**Exercise objective:**
List every line in this data where the string "putVal" occurs.

Segment Start: Records to process

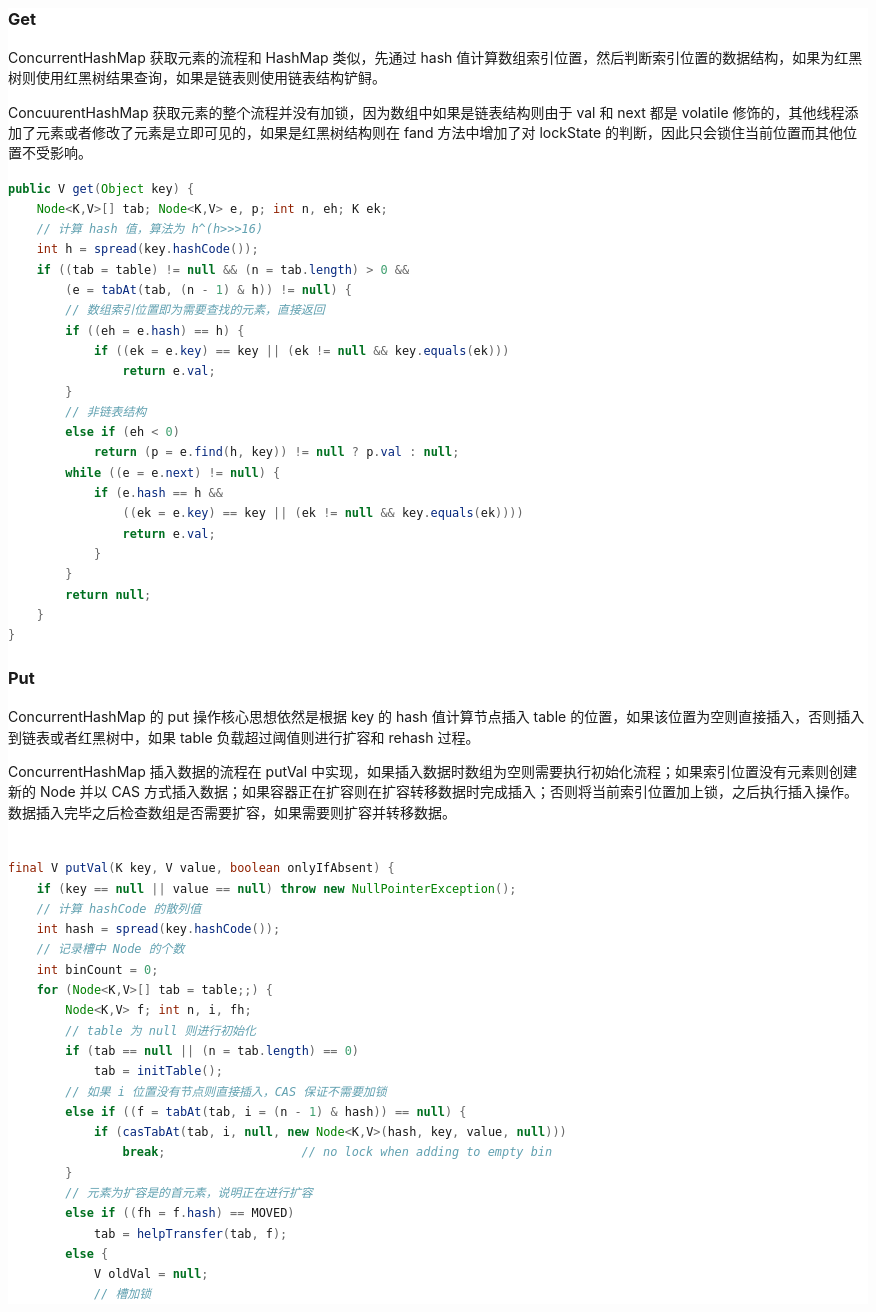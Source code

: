 ### Get

ConcurrentHashMap 获取元素的流程和 HashMap 类似，先通过 hash 值计算数组索引位置，然后判断索引位置的数据结构，如果为红黑树则使用红黑树结果查询，如果是链表则使用链表结构铲鲟。

ConcuurentHashMap 获取元素的整个流程并没有加锁，因为数组中如果是链表结构则由于 val 和 next 都是 volatile 修饰的，其他线程添加了元素或者修改了元素是立即可见的，如果是红黑树结构则在 fand 方法中增加了对 lockState 的判断，因此只会锁住当前位置而其他位置不受影响。

```java
public V get(Object key) {
    Node<K,V>[] tab; Node<K,V> e, p; int n, eh; K ek;
    // 计算 hash 值，算法为 h^(h>>>16)
    int h = spread(key.hashCode());
    if ((tab = table) != null && (n = tab.length) > 0 &&
        (e = tabAt(tab, (n - 1) & h)) != null) {
        // 数组索引位置即为需要查找的元素，直接返回
        if ((eh = e.hash) == h) {
            if ((ek = e.key) == key || (ek != null && key.equals(ek)))
                return e.val;
        }
        // 非链表结构
        else if (eh < 0)
            return (p = e.find(h, key)) != null ? p.val : null;
        while ((e = e.next) != null) {
            if (e.hash == h &&
                ((ek = e.key) == key || (ek != null && key.equals(ek))))
                return e.val;
            }
        }
        return null;
    }
}
```
### Put

ConcurrentHashMap 的 put 操作核心思想依然是根据 key 的 hash 值计算节点插入 table 的位置，如果该位置为空则直接插入，否则插入到链表或者红黑树中，如果 table 负载超过阈值则进行扩容和 rehash 过程。

ConcurrentHashMap 插入数据的流程在 putVal 中实现，如果插入数据时数组为空则需要执行初始化流程；如果索引位置没有元素则创建新的 Node 并以 CAS 方式插入数据；如果容器正在扩容则在扩容转移数据时完成插入；否则将当前索引位置加上锁，之后执行插入操作。数据插入完毕之后检查数组是否需要扩容，如果需要则扩容并转移数据。

```java

final V putVal(K key, V value, boolean onlyIfAbsent) {
    if (key == null || value == null) throw new NullPointerException();
    // 计算 hashCode 的散列值
    int hash = spread(key.hashCode());
	// 记录槽中 Node 的个数
    int binCount = 0;
    for (Node<K,V>[] tab = table;;) {
        Node<K,V> f; int n, i, fh;
        // table 为 null 则进行初始化
        if (tab == null || (n = tab.length) == 0)
            tab = initTable();
        // 如果 i 位置没有节点则直接插入，CAS 保证不需要加锁
        else if ((f = tabAt(tab, i = (n - 1) & hash)) == null) {
            if (casTabAt(tab, i, null, new Node<K,V>(hash, key, value, null)))
                break;                   // no lock when adding to empty bin
        }
        // 元素为扩容是的首元素，说明正在进行扩容
        else if ((fh = f.hash) == MOVED)
            tab = helpTransfer(tab, f);
        else {
            V oldVal = null;
            // 槽加锁
```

Segment End: Records to process

**Exercise answer:**
ConcurrentHashMap 插入数据的流程在 putVal 中实现，如果插入数据时数组为空则需要执行初始化流程；如果索引位置没有元素则创建新的 Node 并以 CAS 方式插入数据；如果容器正在扩容则在扩容转移数据时完成插入；否则将当前索引位置加上锁，之后执行插入操作。数据插入完毕之后检查数组是否需要扩容，如果需要则扩容并转移数据。
final V putVal(K key, V value, boolean onlyIfAbsent) {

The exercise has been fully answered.